–> Most people are hostile to understand concerning the latest tendency in cycles in India. CBR 500 was the most awaited bicycle. It’s been presented inside our country on 2nd December 2012 in 3’s price,75,000/- Rupees. It’s some Honda sport motorcycles. Toyota is obviously known for its amazing and quickness, electricity looks. Honda cycles are among the popular two – wheeler companies in India. a Japanese native Honda in 1946 launched Chevy. Mogul N was the first bike produced by Toyota in 1949 and after this the marketplace is saturated in awesome newest Toyota cycles in India.
The IRS has published depreciation limits for business vehicles first placed in service this year.
50% bonus depreciation is no longer allowed for business equipment purchases, including vehicles. Here’s a quick review of the adjustments for 2014.
For business cars first placed in service this year, the first-year depreciation limit is $3,160. After year one, the limits are $5,100 in year two, $3,050 in year three, and $1,875 in all following years.
The 2014 first-year depreciation limit for light trucks and vans is $3,460. Limits for year two are $5,500, in year three $3,350, and in each succeeding year $1,975.
For details relating to your 2014 business vehicle purchases, contact our office at 248-395-3388 for free consultation.

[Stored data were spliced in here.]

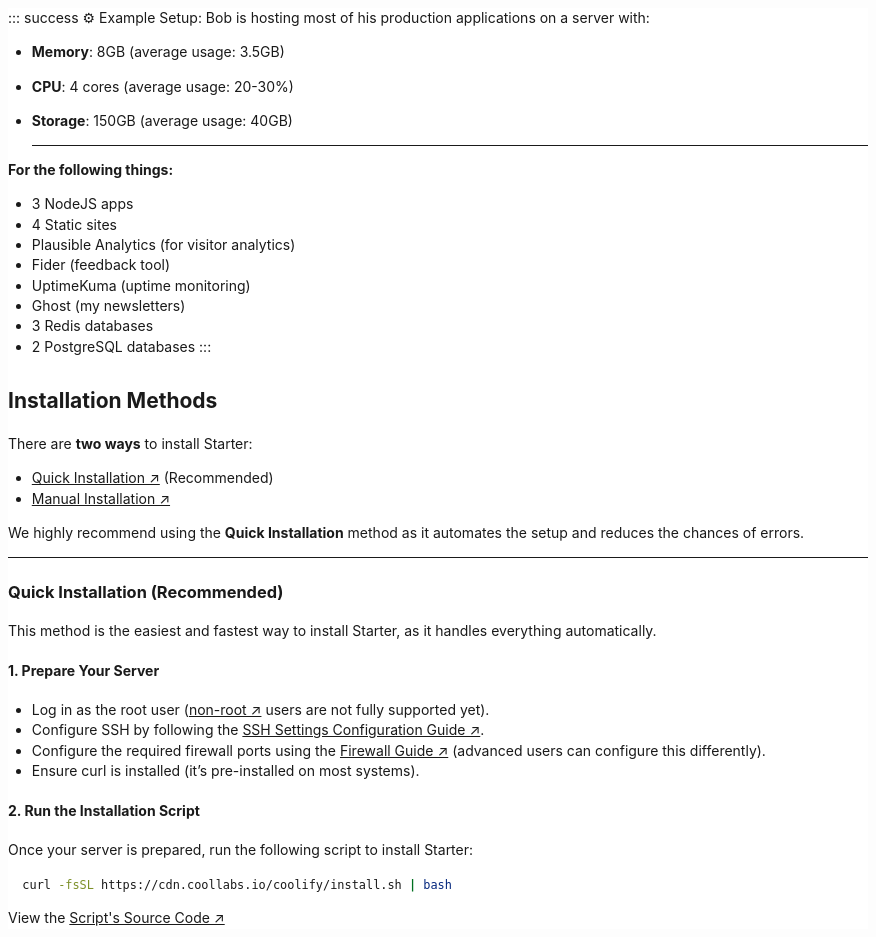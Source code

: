 
::: success ⚙️ Example Setup:
Bob is hosting most of his production applications on a server with:

- **Memory**: 8GB (average usage: 3.5GB)
- **CPU**: 4 cores (average usage: 20-30%)
- **Storage**: 150GB (average usage: 40GB)

  ---

**For the following things:**

- 3 NodeJS apps
- 4 Static sites
- Plausible Analytics (for visitor analytics)
- Fider (feedback tool)
- UptimeKuma (uptime monitoring)
- Ghost (my newsletters)
- 3 Redis databases
- 2 PostgreSQL databases
  :::


## Installation Methods
There are **two ways** to install Starter:
- [Quick Installation ↗](#quick-installation-recommended) (Recommended)
- [Manual Installation ↗](#manual-installation)

We highly recommend using the **Quick Installation** method as it automates the setup and reduces the chances of errors.

---

### Quick Installation (Recommended)
This method is the easiest and fastest way to install Starter, as it handles everything automatically.

#### 1. Prepare Your Server
- Log in as the root user ([non-root ↗](/knowledge-base/server/non-root-user) users are not fully supported yet).
- Configure SSH by following the [SSH Settings Configuration Guide ↗](/knowledge-base/server/openssh#ssh-settings-configuration).
- Configure the required firewall ports using the [Firewall Guide ↗](/knowledge-base/server/firewall) (advanced users can configure this differently).
- Ensure curl is installed (it’s pre-installed on most systems).

#### 2. Run the Installation Script
Once your server is prepared, run the following script to install Starter:

```sh
  curl -fsSL https://cdn.coollabs.io/coolify/install.sh | bash
```
View the [Script's Source Code ↗](https://github.com/coollabsio/coolify/blob/main/scripts/install.sh)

If your business is incorporated, it is often a good idea for you to personally own the business real estate and lease it to your corporation. There are a number of tax and non-tax concerns relating to real estate ownership. For the income tax considerations, see us before you acquire new business property or before you change the ownership of property you already have.
Amid the evolving assortment of education tax breaks is a benefit that has survived with few changes over the years: the education savings bond program. When you qualify for this federal income tax exclusion, the interest you receive from bonds redeemed to pay for certain college expenses may be tax-free.

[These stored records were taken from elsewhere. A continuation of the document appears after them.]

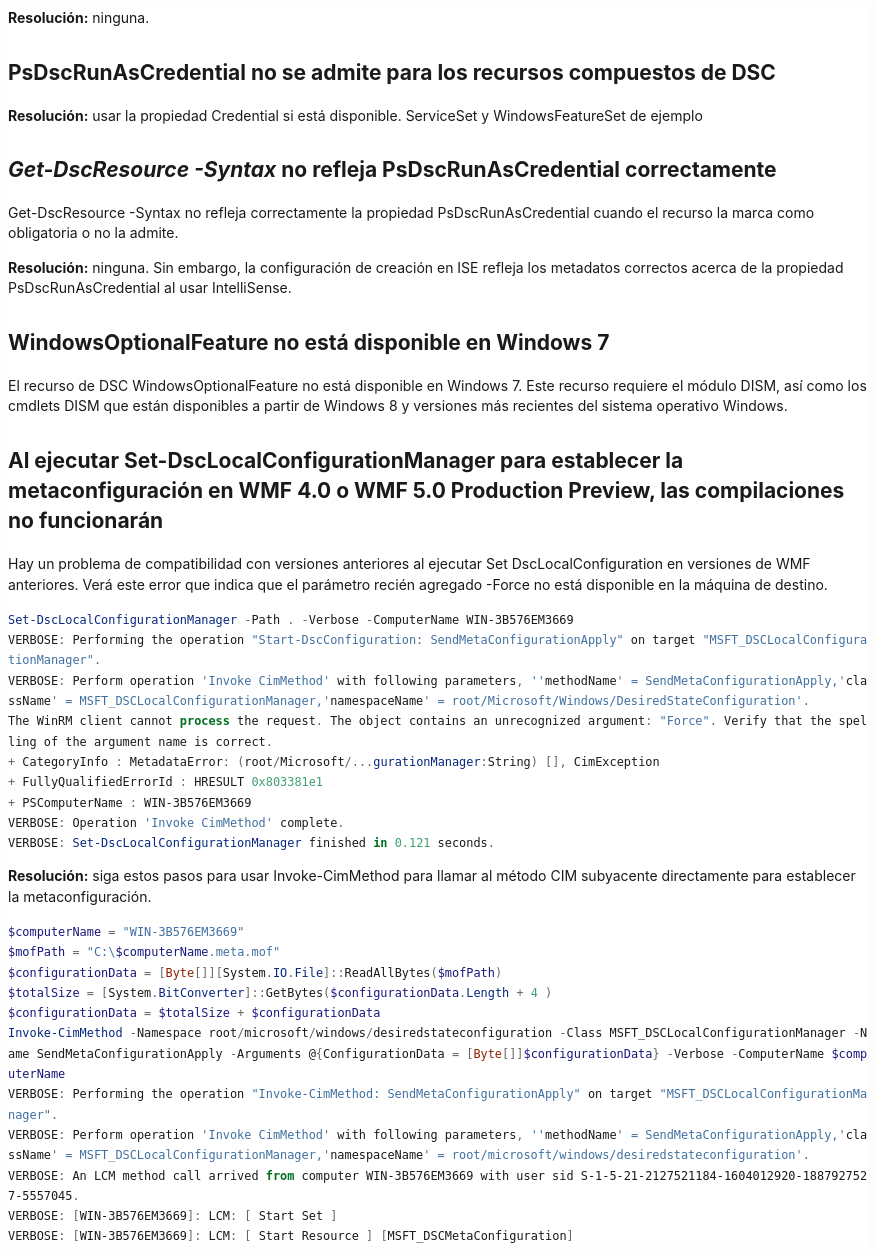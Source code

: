 **Resolución:** ninguna.


PsDscRunAsCredential no se admite para los recursos compuestos de DSC
----------------------------------------------------------------

**Resolución:** usar la propiedad Credential si está disponible. ServiceSet y WindowsFeatureSet de ejemplo


*Get-DscResource -Syntax* no refleja PsDscRunAsCredential correctamente
-------------------------------------------------------------------------
Get-DscResource -Syntax no refleja correctamente la propiedad PsDscRunAsCredential cuando el recurso la marca como obligatoria o no la admite.

**Resolución:** ninguna. Sin embargo, la configuración de creación en ISE refleja los metadatos correctos acerca de la propiedad PsDscRunAsCredential al usar IntelliSense.


WindowsOptionalFeature no está disponible en Windows 7
-----------------------------------------------------

El recurso de DSC WindowsOptionalFeature no está disponible en Windows 7. Este recurso requiere el módulo DISM, así como los cmdlets DISM que están disponibles a partir de Windows 8 y versiones más recientes del sistema operativo Windows.


Al ejecutar Set-DscLocalConfigurationManager para establecer la metaconfiguración en WMF 4.0 o WMF 5.0 Production Preview, las compilaciones no funcionarán
---------------------------------------------------------------------------------------------------------------------------------------

Hay un problema de compatibilidad con versiones anteriores al ejecutar Set DscLocalConfiguration en versiones de WMF anteriores. Verá este error que indica que el parámetro recién agregado -Force no está disponible en la máquina de destino.
```powershell
Set-DscLocalConfigurationManager -Path . -Verbose -ComputerName WIN-3B576EM3669
VERBOSE: Performing the operation "Start-DscConfiguration: SendMetaConfigurationApply" on target "MSFT_DSCLocalConfigurationManager".
VERBOSE: Perform operation 'Invoke CimMethod' with following parameters, ''methodName' = SendMetaConfigurationApply,'className' = MSFT_DSCLocalConfigurationManager,'namespaceName' = root/Microsoft/Windows/DesiredStateConfiguration'.
The WinRM client cannot process the request. The object contains an unrecognized argument: "Force". Verify that the spelling of the argument name is correct.
+ CategoryInfo : MetadataError: (root/Microsoft/...gurationManager:String) [], CimException
+ FullyQualifiedErrorId : HRESULT 0x803381e1
+ PSComputerName : WIN-3B576EM3669
VERBOSE: Operation 'Invoke CimMethod' complete.
VERBOSE: Set-DscLocalConfigurationManager finished in 0.121 seconds.
```
**Resolución:** siga estos pasos para usar Invoke-CimMethod para llamar al método CIM subyacente directamente para establecer la metaconfiguración.
```powershell
$computerName = "WIN-3B576EM3669"
$mofPath = "C:\$computerName.meta.mof"
$configurationData = [Byte[]][System.IO.File]::ReadAllBytes($mofPath)
$totalSize = [System.BitConverter]::GetBytes($configurationData.Length + 4 )
$configurationData = $totalSize + $configurationData
Invoke-CimMethod -Namespace root/microsoft/windows/desiredstateconfiguration -Class MSFT_DSCLocalConfigurationManager -Name SendMetaConfigurationApply -Arguments @{ConfigurationData = [Byte[]]$configurationData} -Verbose -ComputerName $computerName
VERBOSE: Performing the operation "Invoke-CimMethod: SendMetaConfigurationApply" on target "MSFT_DSCLocalConfigurationManager".
VERBOSE: Perform operation 'Invoke CimMethod' with following parameters, ''methodName' = SendMetaConfigurationApply,'className' = MSFT_DSCLocalConfigurationManager,'namespaceName' = root/microsoft/windows/desiredstateconfiguration'.
VERBOSE: An LCM method call arrived from computer WIN-3B576EM3669 with user sid S-1-5-21-2127521184-1604012920-1887927527-5557045.
VERBOSE: [WIN-3B576EM3669]: LCM: [ Start Set ]
VERBOSE: [WIN-3B576EM3669]: LCM: [ Start Resource ] [MSFT_DSCMetaConfiguration]
```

Are bonds you bought years ago eligible? It depends on when you bought them and how they’re titled. Eligible bonds include Series EE or Series I savings bonds you purchased after 1989, as long as you were at least 24 years old when they were issued. The age restriction rules out bonds you put in the names of your kids or grandkids, though the children can be named as beneficiaries.

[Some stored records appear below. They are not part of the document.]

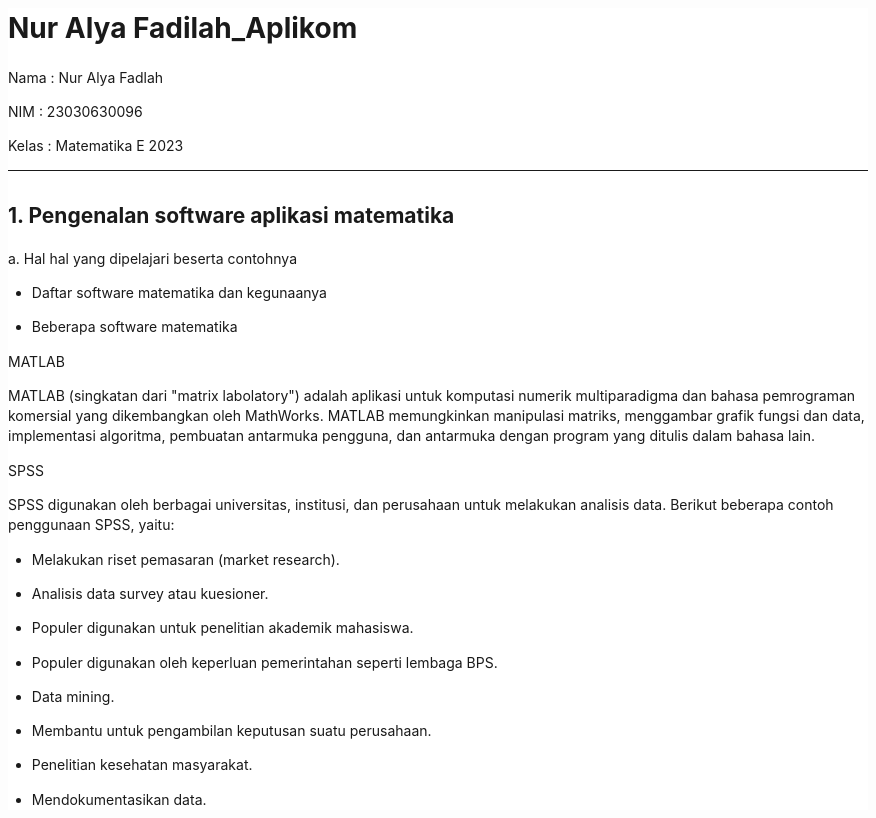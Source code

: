 ﻿# Nur Alya Fadilah_Aplikom
Nama  : Nur Alya Fadlah


NIM   : 23030630096


Kelas : Matematika E 2023


---

## 1. Pengenalan software aplikasi matematika



a. Hal hal yang dipelajari beserta contohnya


   - Daftar software matematika dan kegunaanya


   - Beberapa software matematika


MATLAB


MATLAB (singkatan dari "matrix labolatory") adalah aplikasi untuk
komputasi numerik multiparadigma dan bahasa pemrograman komersial yang
dikembangkan oleh MathWorks. MATLAB memungkinkan manipulasi matriks,
menggambar grafik fungsi dan data, implementasi algoritma, pembuatan
antarmuka pengguna, dan antarmuka dengan program yang ditulis dalam
bahasa lain.


SPSS


SPSS digunakan oleh berbagai universitas, institusi, dan perusahaan
untuk melakukan analisis data. Berikut beberapa contoh penggunaan
SPSS, yaitu:


- Melakukan riset pemasaran (market research).


- Analisis data survey atau kuesioner.


- Populer digunakan untuk penelitian akademik mahasiswa.


- Populer digunakan oleh keperluan pemerintahan seperti lembaga BPS.


- Data mining.


- Membantu untuk pengambilan keputusan suatu perusahaan.


- Penelitian kesehatan masyarakat.


- Mendokumentasikan data.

Once you’re sure your bonds qualify for the exclusion, the next step is to find out if you meet the income limitation. In 2013, you can exclude all the interest income you receive from eligible savings bonds when you file a joint return and your modified adjusted gross income is less than $112,050 ($74,700 for singles). A partial exclusion is available until your income reaches $142,050 ($89,700 for singles), at which point the exclusion is no longer available.
Finally, the bonds must be redeemed in the same year you pay qualifying educational expenses for yourself, your spouse, or your dependent child. What expenses qualify? The definition includes tuition and fees that you pay out-of-pocket and for which you claim no other deduction or credit. You can also claim the exclusion when you use the bond proceeds to fund a 529 college savings plan or a Coverdell education savings account.
Savings bonds offer additional, less restrictive opportunities for education and tax planning. For instance, it may make sense to put the bonds in your child’s name and report the interest on an annual basis. Depending on your child’s income, the interest could remain tax-free. Alternatively, you may choose to defer recognizing interest on bonds issued in your child’s name until the bonds are redeemed.